Dataset entries
=======

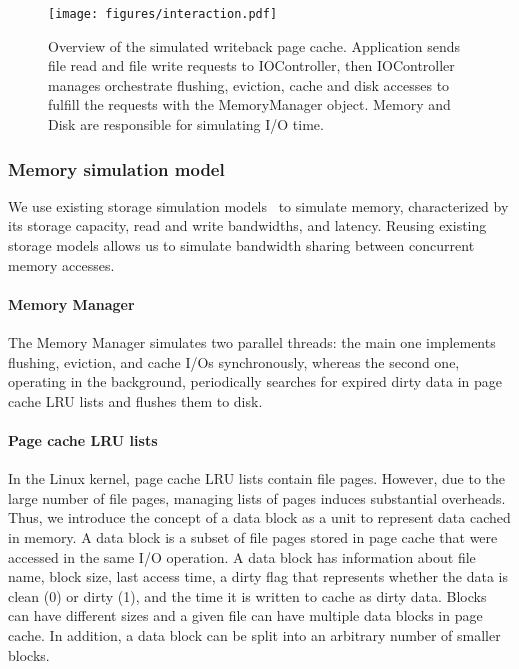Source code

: \documentclass[conference]{IEEEtran}
\begin{document}
            \begin{figure}
                \centering
                \texttt{[image: figures/interaction.pdf]}
                   \caption{Overview of the simulated writeback page cache.
                   Application sends file read and file write requests to IOController,
                   then IOController manages orchestrate flushing, eviction, cache and
                   disk accesses to fulfill the requests with the MemoryManager object.
                   Memory and Disk are responsible for simulating I/O time.}
                   \label{fig:interaction}
            \end{figure}

            \subsubsection{Memory simulation model}
            
            We use existing storage simulation models~\cite{lebre2015} to simulate memory,
            characterized by its storage capacity, read and write bandwidths,
            and latency. Reusing existing storage models allows us 
            to simulate bandwidth sharing between concurrent memory accesses.

            \paragraph*{Memory Manager}
            The Memory Manager simulates two parallel threads: the main one
            implements flushing, eviction, and cache I/Os synchronously,
            whereas the second one, operating in the background,
            periodically searches for expired dirty data in page cache LRU
            lists and flushes them to disk.

            \paragraph*{Page cache LRU lists}
            In the Linux kernel, page cache LRU lists contain file pages. However, 
            due to the large number of file pages, managing lists of pages 
            induces substantial overheads.
            Thus, we introduce the concept of a data block as a unit to represent data 
            cached in memory. A data block is a subset of file pages stored in
            page cache that were accessed in the same I/O operation. 
            A data block has information about file name, block size, last access 
            time, a dirty flag that represents whether the data is clean (0) 
            or dirty (1), and the time it is written to cache as dirty data. 
            Blocks can have different sizes and a given file can have multiple 
            data blocks in page cache. In addition, a data block can be split into an 
            arbitrary number of smaller blocks.
\end{document}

=======

Work instruction
Go line by line through the records above and copy each one containing "eviction".

Reply
                   then IOController manages orchestrate flushing, eviction, cache and
            implements flushing, eviction, and cache I/Os synchronously,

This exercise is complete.